The required answer is an exact copy of every entry underneath.
═══
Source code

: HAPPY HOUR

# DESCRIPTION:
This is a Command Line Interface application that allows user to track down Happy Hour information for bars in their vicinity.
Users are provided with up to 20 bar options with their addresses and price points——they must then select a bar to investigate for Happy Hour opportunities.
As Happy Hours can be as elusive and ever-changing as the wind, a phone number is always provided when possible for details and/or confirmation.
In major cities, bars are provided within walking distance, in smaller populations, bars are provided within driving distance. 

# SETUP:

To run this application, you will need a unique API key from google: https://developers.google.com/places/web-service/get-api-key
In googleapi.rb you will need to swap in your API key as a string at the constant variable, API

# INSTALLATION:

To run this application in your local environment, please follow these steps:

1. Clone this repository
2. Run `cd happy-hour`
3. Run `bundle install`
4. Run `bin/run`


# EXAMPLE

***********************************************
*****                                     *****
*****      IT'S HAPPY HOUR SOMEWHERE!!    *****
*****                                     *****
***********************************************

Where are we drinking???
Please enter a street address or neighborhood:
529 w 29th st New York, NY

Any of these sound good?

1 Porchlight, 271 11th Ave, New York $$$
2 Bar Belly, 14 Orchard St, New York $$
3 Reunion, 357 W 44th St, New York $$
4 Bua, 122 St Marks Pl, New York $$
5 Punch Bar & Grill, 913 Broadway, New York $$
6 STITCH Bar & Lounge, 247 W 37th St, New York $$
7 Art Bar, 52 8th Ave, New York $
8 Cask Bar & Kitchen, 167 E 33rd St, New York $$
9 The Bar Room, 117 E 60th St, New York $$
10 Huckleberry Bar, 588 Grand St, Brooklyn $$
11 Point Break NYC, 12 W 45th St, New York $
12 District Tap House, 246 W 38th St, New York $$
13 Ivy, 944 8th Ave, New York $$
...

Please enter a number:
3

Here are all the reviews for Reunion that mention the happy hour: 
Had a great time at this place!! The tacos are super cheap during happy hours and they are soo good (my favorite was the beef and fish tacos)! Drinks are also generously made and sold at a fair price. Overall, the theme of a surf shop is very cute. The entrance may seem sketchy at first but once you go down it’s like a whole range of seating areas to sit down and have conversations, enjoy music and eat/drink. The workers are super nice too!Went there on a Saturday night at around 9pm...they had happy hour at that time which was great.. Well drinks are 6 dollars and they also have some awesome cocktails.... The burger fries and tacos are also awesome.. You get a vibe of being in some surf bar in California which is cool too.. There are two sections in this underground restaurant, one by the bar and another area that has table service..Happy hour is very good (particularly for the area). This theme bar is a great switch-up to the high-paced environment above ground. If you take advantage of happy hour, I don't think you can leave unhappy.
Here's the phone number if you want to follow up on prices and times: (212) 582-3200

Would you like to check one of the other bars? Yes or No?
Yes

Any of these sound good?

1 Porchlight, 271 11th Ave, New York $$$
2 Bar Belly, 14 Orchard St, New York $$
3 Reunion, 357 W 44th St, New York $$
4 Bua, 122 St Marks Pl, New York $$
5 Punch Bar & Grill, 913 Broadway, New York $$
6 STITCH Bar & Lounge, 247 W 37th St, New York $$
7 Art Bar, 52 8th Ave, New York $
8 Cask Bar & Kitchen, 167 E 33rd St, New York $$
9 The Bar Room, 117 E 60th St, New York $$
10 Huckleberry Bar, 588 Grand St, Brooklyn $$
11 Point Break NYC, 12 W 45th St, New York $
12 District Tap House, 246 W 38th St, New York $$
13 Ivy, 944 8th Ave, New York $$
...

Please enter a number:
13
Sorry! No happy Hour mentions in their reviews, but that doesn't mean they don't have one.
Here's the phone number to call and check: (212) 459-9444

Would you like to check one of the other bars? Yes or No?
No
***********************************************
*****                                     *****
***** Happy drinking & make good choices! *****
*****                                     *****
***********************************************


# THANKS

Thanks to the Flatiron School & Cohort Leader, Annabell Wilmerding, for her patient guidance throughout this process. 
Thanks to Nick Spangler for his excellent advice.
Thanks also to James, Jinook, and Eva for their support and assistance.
═══
- [EXPECTED ANSWER]:
Source code

: HAPPY HOUR

# DESCRIPTION:
This is a Command Line Interface application that allows user to track down Happy Hour information for bars in their vicinity.
Users are provided with up to 20 bar options with their addresses and price points——they must then select a bar to investigate for Happy Hour opportunities.
As Happy Hours can be as elusive and ever-changing as the wind, a phone number is always provided when possible for details and/or confirmation.
In major cities, bars are provided within walking distance, in smaller populations, bars are provided within driving distance. 

# SETUP:

To run this application, you will need a unique API key from google: https://developers.google.com/places/web-service/get-api-key
In googleapi.rb you will need to swap in your API key as a string at the constant variable, API

# INSTALLATION:

To run this application in your local environment, please follow these steps:

1. Clone this repository
2. Run `cd happy-hour`
3. Run `bundle install`
4. Run `bin/run`


# EXAMPLE

***********************************************
*****                                     *****
*****      IT'S HAPPY HOUR SOMEWHERE!!    *****
*****                                     *****
***********************************************

Where are we drinking???
Please enter a street address or neighborhood:
529 w 29th st New York, NY

Any of these sound good?

1 Porchlight, 271 11th Ave, New York $$$
2 Bar Belly, 14 Orchard St, New York $$
3 Reunion, 357 W 44th St, New York $$
4 Bua, 122 St Marks Pl, New York $$
5 Punch Bar & Grill, 913 Broadway, New York $$
6 STITCH Bar & Lounge, 247 W 37th St, New York $$
7 Art Bar, 52 8th Ave, New York $
8 Cask Bar & Kitchen, 167 E 33rd St, New York $$
9 The Bar Room, 117 E 60th St, New York $$
10 Huckleberry Bar, 588 Grand St, Brooklyn $$
11 Point Break NYC, 12 W 45th St, New York $
12 District Tap House, 246 W 38th St, New York $$
13 Ivy, 944 8th Ave, New York $$
...

Please enter a number:
3

Here are all the reviews for Reunion that mention the happy hour: 
Had a great time at this place!! The tacos are super cheap during happy hours and they are soo good (my favorite was the beef and fish tacos)! Drinks are also generously made and sold at a fair price. Overall, the theme of a surf shop is very cute. The entrance may seem sketchy at first but once you go down it’s like a whole range of seating areas to sit down and have conversations, enjoy music and eat/drink. The workers are super nice too!Went there on a Saturday night at around 9pm...they had happy hour at that time which was great.. Well drinks are 6 dollars and they also have some awesome cocktails.... The burger fries and tacos are also awesome.. You get a vibe of being in some surf bar in California which is cool too.. There are two sections in this underground restaurant, one by the bar and another area that has table service..Happy hour is very good (particularly for the area). This theme bar is a great switch-up to the high-paced environment above ground. If you take advantage of happy hour, I don't think you can leave unhappy.
Here's the phone number if you want to follow up on prices and times: (212) 582-3200

Would you like to check one of the other bars? Yes or No?
Yes

Any of these sound good?

1 Porchlight, 271 11th Ave, New York $$$
2 Bar Belly, 14 Orchard St, New York $$
3 Reunion, 357 W 44th St, New York $$
4 Bua, 122 St Marks Pl, New York $$
5 Punch Bar & Grill, 913 Broadway, New York $$
6 STITCH Bar & Lounge, 247 W 37th St, New York $$
7 Art Bar, 52 8th Ave, New York $
8 Cask Bar & Kitchen, 167 E 33rd St, New York $$
9 The Bar Room, 117 E 60th St, New York $$
10 Huckleberry Bar, 588 Grand St, Brooklyn $$
11 Point Break NYC, 12 W 45th St, New York $
12 District Tap House, 246 W 38th St, New York $$
13 Ivy, 944 8th Ave, New York $$
...

Please enter a number:
13
Sorry! No happy Hour mentions in their reviews, but that doesn't mean they don't have one.
Here's the phone number to call and check: (212) 459-9444

Would you like to check one of the other bars? Yes or No?
No
***********************************************
*****                                     *****
***** Happy drinking & make good choices! *****
*****                                     *****
***********************************************


# THANKS

Thanks to the Flatiron School & Cohort Leader, Annabell Wilmerding, for her patient guidance throughout this process. 
Thanks to Nick Spangler for his excellent advice.
Thanks also to James, Jinook, and Eva for their support and assistance.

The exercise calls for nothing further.